*** Records for this exercise Section Begins ***

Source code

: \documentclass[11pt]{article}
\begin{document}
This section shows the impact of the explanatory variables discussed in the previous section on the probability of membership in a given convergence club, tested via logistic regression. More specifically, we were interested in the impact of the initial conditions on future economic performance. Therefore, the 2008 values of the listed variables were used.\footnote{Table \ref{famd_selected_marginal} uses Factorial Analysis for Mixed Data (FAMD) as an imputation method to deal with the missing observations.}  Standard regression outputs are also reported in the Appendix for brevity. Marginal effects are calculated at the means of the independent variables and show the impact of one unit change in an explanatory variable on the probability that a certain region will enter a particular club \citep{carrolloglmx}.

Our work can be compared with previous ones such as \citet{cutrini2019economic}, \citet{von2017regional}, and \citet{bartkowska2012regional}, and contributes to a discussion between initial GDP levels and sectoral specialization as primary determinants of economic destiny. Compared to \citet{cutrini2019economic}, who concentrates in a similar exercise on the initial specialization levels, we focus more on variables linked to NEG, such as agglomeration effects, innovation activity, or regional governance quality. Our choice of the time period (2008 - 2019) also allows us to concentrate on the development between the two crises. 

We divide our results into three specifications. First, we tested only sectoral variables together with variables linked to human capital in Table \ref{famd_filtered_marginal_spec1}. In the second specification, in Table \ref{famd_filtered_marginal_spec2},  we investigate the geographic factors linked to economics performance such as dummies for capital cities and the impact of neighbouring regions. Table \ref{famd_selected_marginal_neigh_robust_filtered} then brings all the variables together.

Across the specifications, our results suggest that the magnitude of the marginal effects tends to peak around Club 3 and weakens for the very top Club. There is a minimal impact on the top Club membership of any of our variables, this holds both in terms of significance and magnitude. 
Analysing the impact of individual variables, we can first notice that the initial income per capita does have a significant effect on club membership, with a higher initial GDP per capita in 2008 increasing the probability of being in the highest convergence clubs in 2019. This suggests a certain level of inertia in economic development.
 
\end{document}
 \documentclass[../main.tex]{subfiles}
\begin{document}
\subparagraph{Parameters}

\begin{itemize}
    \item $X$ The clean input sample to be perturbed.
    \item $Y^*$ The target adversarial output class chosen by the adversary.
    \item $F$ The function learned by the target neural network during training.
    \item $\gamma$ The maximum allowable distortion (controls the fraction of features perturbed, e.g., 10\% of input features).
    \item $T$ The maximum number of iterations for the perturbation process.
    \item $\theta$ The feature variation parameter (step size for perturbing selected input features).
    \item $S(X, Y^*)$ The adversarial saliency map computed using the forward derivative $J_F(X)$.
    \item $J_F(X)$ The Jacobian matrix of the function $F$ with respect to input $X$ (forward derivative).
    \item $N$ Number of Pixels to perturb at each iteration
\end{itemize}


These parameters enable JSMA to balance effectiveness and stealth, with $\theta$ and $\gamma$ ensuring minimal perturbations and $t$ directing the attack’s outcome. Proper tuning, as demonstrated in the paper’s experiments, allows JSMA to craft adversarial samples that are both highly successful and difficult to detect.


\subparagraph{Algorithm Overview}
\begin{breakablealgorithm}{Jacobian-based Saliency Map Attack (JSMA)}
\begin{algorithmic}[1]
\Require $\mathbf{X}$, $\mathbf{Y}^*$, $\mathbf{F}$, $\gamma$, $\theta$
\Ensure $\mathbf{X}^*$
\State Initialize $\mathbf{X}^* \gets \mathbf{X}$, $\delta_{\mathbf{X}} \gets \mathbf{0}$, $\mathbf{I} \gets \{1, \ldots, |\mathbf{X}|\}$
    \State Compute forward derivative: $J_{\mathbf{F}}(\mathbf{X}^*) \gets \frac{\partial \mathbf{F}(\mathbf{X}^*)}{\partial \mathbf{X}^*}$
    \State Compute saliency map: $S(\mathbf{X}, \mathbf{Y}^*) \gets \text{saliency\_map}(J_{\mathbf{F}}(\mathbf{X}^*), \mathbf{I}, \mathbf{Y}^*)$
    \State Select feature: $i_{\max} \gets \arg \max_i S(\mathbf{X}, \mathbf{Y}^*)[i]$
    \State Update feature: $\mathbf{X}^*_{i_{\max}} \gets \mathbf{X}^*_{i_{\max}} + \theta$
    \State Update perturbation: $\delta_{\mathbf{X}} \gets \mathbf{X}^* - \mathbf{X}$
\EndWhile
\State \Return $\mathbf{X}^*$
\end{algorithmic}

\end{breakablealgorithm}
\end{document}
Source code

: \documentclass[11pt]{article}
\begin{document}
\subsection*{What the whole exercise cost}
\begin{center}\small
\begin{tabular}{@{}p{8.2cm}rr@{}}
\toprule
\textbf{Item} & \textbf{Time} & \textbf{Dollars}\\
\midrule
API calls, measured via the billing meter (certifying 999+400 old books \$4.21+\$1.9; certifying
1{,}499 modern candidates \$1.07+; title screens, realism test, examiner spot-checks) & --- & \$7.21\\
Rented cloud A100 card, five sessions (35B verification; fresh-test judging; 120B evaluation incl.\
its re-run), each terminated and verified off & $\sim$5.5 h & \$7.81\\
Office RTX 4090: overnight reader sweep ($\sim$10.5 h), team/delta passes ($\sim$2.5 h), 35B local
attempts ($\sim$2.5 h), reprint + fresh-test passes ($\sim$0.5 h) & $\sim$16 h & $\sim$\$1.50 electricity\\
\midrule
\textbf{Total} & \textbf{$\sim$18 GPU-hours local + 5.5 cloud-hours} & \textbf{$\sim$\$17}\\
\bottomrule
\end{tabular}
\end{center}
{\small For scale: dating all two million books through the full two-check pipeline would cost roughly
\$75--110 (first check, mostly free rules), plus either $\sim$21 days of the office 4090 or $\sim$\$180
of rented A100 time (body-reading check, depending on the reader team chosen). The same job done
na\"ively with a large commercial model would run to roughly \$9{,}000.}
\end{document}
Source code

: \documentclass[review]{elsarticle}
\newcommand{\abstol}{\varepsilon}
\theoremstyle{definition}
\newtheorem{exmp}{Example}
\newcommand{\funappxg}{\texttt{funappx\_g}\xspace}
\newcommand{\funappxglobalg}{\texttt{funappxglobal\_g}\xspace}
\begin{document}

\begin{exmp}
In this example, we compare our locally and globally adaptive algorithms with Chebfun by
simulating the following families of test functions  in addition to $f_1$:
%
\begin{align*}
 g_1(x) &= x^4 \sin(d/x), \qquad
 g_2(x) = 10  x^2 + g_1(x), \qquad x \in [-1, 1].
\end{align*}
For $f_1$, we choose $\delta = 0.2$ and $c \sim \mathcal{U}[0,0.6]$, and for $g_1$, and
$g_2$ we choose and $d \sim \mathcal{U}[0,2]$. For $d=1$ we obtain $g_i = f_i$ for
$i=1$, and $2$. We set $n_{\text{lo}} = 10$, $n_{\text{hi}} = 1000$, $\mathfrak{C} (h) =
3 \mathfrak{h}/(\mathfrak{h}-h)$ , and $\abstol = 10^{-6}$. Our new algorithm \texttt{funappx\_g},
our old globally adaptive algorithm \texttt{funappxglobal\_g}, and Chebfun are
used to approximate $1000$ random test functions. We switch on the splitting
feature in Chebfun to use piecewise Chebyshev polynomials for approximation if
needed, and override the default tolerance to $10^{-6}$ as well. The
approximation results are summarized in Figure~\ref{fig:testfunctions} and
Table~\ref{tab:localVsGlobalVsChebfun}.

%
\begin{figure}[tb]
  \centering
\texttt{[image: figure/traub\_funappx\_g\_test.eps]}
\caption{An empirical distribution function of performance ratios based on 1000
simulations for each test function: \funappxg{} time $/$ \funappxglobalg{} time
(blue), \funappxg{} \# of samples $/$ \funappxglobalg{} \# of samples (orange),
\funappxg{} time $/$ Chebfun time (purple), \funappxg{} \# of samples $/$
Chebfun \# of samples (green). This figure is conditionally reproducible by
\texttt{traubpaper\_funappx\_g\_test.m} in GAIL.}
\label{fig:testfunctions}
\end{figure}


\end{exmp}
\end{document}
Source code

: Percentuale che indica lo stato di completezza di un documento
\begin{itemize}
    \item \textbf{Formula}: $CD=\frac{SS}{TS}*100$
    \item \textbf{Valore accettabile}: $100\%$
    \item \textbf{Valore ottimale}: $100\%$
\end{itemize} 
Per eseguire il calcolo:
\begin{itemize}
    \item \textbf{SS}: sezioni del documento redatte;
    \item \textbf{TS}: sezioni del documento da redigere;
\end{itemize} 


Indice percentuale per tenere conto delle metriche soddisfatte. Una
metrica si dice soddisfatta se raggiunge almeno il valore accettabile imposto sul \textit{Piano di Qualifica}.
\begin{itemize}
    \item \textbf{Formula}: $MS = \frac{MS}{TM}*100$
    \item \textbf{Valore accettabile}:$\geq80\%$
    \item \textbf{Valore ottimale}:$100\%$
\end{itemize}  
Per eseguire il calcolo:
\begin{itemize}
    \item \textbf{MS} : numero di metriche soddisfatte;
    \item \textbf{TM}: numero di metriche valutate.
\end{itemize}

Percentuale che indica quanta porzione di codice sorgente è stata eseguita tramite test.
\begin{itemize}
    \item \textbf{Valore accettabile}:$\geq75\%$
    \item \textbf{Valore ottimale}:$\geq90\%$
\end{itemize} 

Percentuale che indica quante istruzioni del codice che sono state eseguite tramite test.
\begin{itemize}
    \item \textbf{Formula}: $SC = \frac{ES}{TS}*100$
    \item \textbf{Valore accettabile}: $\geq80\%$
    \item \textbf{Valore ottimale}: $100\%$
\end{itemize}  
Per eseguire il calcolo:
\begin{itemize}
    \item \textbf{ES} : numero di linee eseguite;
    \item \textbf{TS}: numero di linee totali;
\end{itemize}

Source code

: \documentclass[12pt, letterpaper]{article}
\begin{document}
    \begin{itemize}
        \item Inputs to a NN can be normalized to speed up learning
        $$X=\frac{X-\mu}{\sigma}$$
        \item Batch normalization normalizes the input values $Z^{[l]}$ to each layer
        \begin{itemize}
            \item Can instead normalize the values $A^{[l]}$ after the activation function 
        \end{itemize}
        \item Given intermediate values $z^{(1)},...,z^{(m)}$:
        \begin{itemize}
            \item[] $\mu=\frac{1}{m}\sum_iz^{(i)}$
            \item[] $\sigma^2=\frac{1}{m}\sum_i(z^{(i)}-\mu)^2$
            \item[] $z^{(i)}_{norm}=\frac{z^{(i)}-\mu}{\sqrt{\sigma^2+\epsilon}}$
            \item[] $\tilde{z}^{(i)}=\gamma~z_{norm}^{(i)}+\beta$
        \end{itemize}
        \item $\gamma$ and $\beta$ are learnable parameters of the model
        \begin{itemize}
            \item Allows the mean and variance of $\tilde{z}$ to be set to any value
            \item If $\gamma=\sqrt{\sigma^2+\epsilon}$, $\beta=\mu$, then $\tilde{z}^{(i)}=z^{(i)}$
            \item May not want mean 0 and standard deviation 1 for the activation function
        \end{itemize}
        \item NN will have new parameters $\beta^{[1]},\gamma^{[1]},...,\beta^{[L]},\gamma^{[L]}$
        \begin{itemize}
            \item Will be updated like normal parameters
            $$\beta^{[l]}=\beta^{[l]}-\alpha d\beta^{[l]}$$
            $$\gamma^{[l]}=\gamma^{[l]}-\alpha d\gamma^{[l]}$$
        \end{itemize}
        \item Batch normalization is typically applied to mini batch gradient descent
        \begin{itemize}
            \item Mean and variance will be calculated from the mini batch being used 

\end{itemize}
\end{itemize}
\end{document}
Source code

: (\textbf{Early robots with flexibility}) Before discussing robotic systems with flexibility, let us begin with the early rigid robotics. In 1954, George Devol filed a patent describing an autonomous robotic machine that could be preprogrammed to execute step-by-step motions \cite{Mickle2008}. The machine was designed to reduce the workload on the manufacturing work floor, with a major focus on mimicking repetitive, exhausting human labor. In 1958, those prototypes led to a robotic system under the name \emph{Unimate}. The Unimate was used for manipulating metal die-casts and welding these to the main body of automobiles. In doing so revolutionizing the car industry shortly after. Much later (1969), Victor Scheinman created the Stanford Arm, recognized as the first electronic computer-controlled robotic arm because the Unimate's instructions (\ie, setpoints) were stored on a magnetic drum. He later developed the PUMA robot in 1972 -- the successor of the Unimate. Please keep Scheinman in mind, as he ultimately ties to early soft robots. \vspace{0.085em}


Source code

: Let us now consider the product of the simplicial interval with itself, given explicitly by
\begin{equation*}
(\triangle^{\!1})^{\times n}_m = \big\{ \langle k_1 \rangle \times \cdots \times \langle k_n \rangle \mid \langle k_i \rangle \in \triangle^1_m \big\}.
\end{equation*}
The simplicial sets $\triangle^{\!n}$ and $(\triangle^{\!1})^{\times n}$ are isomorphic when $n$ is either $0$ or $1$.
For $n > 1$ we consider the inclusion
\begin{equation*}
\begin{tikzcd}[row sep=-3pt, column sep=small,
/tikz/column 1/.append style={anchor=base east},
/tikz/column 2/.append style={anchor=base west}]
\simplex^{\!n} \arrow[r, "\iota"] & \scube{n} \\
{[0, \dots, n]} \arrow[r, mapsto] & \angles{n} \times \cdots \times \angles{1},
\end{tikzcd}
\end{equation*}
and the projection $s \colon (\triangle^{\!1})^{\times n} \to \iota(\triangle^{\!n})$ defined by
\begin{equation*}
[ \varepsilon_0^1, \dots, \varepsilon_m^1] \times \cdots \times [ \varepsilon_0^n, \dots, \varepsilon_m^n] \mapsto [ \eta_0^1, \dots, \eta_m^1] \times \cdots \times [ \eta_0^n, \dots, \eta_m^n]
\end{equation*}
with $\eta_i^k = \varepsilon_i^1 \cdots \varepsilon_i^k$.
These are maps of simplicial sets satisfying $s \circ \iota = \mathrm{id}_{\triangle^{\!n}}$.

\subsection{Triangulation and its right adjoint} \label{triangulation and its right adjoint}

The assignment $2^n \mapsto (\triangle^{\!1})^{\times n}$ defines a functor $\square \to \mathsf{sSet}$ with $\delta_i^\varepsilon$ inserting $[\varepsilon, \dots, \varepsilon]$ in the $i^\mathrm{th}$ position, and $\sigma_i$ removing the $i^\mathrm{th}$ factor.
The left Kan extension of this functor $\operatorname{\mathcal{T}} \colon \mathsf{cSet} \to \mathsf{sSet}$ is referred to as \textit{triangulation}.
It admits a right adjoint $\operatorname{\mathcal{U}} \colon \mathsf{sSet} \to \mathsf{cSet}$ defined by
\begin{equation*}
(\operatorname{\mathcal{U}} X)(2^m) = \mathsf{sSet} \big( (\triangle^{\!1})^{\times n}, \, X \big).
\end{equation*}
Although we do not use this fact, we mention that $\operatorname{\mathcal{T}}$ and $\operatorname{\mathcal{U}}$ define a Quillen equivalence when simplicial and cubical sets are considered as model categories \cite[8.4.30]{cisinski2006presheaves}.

*** Records for this exercise Section Ends ***

• [Task requirements]:
Your answer should consist of the lines from the material that contain "linked".

• [Answer area]:
Our work can be compared with previous ones such as \citet{cutrini2019economic}, \citet{von2017regional}, and \citet{bartkowska2012regional}, and contributes to a discussion between initial GDP levels and sectoral specialization as primary determinants of economic destiny. Compared to \citet{cutrini2019economic}, who concentrates in a similar exercise on the initial specialization levels, we focus more on variables linked to NEG, such as agglomeration effects, innovation activity, or regional governance quality. Our choice of the time period (2008 - 2019) also allows us to concentrate on the development between the two crises. 
We divide our results into three specifications. First, we tested only sectoral variables together with variables linked to human capital in Table \ref{famd_filtered_marginal_spec1}. In the second specification, in Table \ref{famd_filtered_marginal_spec2},  we investigate the geographic factors linked to economics performance such as dummies for capital cities and the impact of neighbouring regions. Table \ref{famd_selected_marginal_neigh_robust_filtered} then brings all the variables together.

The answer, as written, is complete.